* _Problem statement_
Starting at the line that contains "quero registrar objetivos", transcribe each line exactly through the last line of the data. Include nothing else.

====

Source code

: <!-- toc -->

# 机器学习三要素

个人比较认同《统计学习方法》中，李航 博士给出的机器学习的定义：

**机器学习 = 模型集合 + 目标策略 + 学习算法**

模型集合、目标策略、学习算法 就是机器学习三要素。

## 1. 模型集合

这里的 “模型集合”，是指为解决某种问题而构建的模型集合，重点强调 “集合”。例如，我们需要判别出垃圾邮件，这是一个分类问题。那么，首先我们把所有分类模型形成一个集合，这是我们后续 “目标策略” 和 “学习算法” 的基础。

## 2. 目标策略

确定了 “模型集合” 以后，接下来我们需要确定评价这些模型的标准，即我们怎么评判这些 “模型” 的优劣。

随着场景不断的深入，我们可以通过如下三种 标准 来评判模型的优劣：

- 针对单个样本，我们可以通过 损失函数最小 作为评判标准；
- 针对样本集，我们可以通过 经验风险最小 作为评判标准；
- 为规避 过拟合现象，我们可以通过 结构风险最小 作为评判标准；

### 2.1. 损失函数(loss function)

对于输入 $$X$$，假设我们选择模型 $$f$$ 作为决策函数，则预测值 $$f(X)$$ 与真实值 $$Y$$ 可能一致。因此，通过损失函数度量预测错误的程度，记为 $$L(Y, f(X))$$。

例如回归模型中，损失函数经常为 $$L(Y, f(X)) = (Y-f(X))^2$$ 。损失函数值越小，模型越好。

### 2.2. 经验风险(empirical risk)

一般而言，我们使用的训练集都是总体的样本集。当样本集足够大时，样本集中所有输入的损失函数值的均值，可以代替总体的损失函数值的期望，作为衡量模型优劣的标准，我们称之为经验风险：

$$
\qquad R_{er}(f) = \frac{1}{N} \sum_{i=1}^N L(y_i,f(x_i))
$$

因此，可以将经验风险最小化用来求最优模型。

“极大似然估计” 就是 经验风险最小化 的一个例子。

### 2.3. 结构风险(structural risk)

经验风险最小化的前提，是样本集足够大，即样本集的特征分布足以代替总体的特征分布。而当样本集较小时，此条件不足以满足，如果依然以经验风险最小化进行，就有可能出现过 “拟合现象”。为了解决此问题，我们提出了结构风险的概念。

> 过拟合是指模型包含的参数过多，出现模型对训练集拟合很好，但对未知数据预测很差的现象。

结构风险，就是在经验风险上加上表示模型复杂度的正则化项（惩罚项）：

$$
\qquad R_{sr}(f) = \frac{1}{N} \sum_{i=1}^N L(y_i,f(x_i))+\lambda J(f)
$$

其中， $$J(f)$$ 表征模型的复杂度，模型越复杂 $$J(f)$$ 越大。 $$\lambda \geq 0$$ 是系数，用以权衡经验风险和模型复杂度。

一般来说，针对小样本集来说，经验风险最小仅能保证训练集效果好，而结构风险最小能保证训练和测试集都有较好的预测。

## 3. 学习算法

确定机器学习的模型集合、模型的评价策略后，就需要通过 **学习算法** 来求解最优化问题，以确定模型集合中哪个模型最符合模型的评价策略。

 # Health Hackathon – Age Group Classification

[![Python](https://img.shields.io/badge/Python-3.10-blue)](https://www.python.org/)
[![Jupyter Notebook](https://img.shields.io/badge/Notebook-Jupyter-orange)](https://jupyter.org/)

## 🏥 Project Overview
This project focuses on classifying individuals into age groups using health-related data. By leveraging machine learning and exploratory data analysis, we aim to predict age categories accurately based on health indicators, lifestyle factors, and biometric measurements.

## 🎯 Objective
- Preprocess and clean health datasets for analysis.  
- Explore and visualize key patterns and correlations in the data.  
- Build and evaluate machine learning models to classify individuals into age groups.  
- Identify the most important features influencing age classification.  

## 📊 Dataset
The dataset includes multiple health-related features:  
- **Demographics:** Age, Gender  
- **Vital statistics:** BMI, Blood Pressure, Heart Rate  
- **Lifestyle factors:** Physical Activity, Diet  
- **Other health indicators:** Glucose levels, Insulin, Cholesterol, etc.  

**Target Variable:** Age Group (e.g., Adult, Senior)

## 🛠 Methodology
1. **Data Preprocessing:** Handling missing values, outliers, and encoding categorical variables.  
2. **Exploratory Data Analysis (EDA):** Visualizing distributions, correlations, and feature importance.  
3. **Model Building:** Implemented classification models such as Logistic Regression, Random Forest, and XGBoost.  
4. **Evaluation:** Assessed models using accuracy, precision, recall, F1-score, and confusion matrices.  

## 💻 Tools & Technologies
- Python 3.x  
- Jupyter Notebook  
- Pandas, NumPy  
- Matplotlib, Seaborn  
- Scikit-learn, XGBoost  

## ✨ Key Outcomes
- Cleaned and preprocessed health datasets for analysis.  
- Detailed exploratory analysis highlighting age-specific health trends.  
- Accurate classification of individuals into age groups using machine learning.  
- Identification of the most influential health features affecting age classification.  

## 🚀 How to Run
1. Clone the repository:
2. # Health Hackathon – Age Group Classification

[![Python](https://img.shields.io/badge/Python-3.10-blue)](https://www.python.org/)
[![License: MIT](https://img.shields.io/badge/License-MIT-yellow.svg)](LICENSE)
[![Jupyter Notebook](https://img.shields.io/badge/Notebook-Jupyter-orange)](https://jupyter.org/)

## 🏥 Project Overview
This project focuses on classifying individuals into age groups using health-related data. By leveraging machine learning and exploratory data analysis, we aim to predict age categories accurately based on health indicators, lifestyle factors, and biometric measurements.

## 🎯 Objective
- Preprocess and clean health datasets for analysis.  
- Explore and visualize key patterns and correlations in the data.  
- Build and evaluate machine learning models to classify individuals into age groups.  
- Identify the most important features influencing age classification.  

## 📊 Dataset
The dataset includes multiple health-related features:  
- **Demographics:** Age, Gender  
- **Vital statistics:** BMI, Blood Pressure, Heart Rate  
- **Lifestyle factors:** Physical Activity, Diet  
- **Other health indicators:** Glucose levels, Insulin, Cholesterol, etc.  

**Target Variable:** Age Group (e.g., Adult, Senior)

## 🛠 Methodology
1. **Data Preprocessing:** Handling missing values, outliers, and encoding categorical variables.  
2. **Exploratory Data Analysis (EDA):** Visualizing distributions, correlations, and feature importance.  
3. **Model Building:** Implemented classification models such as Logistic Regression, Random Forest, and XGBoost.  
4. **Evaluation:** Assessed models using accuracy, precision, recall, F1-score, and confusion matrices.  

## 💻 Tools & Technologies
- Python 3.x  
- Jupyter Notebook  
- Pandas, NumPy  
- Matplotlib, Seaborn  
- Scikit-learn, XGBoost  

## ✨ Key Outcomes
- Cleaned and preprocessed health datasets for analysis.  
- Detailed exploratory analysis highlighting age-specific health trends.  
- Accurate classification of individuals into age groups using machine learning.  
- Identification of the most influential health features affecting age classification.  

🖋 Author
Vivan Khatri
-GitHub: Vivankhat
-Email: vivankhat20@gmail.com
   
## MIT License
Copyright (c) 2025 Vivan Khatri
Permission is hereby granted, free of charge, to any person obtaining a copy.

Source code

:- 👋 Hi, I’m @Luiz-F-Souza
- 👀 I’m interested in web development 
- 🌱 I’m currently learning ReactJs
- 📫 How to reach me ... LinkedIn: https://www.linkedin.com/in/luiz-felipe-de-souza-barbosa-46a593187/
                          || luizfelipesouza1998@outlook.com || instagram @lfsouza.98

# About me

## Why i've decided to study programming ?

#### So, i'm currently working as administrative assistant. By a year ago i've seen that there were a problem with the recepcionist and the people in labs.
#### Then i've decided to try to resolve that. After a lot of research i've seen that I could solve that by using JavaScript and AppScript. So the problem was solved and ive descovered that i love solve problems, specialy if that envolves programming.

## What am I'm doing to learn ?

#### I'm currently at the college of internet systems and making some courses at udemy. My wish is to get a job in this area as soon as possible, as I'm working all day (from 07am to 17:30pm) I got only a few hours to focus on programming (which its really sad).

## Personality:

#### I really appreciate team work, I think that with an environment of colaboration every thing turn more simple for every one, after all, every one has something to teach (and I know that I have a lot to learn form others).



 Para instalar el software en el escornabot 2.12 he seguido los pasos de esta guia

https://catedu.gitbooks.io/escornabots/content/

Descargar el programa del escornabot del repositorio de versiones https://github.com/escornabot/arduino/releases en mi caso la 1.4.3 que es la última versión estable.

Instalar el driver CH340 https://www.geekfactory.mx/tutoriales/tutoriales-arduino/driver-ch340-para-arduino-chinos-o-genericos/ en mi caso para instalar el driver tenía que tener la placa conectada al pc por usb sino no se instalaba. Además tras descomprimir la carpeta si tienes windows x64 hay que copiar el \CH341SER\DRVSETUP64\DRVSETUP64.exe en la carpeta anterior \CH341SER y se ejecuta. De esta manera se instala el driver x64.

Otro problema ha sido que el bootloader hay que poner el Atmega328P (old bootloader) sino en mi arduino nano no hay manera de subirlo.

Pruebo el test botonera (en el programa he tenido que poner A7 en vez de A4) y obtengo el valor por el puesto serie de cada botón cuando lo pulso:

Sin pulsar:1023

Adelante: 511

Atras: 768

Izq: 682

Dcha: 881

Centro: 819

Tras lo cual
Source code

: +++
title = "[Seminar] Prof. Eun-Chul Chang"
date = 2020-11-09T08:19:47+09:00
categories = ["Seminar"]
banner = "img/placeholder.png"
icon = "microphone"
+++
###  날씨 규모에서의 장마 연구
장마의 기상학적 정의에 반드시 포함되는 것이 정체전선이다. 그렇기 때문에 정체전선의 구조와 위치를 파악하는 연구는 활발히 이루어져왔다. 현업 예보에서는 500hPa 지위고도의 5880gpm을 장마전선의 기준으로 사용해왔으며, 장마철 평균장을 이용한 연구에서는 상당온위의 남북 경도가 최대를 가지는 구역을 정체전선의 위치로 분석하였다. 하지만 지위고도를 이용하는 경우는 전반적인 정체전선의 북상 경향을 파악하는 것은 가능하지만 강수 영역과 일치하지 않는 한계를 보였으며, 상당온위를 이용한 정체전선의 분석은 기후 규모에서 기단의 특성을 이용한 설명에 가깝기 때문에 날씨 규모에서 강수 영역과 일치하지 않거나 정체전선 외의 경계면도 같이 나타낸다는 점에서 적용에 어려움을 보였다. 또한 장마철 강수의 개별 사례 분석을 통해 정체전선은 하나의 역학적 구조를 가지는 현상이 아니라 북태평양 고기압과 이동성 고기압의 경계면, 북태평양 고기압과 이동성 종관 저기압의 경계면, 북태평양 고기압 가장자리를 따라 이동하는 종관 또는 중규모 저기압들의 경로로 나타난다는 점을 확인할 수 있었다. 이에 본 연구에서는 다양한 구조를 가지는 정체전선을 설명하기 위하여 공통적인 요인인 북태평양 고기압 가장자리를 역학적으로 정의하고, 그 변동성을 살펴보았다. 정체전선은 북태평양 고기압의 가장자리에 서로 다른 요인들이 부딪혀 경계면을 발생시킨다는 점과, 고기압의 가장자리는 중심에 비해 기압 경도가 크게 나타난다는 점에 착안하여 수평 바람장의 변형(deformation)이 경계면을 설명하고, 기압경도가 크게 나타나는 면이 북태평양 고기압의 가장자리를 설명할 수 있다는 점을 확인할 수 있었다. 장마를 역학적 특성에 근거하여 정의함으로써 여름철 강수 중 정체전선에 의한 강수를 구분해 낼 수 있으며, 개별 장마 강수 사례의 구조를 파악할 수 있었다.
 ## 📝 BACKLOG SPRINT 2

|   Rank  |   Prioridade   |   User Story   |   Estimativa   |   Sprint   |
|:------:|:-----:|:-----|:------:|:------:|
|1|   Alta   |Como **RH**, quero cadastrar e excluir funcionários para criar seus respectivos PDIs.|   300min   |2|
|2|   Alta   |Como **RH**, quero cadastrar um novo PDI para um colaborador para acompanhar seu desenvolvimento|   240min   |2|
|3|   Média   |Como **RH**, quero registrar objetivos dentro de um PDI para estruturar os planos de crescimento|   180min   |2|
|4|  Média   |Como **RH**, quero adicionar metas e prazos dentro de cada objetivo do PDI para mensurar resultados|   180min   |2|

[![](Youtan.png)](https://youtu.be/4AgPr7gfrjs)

====

* _Response to this exercise_
|3|   Média   |Como **RH**, quero registrar objetivos dentro de um PDI para estruturar os planos de crescimento|   180min   |2|
|4|  Média   |Como **RH**, quero adicionar metas e prazos dentro de cada objetivo do PDI para mensurar resultados|   180min   |2|

[![](Youtan.png)](https://youtu.be/4AgPr7gfrjs)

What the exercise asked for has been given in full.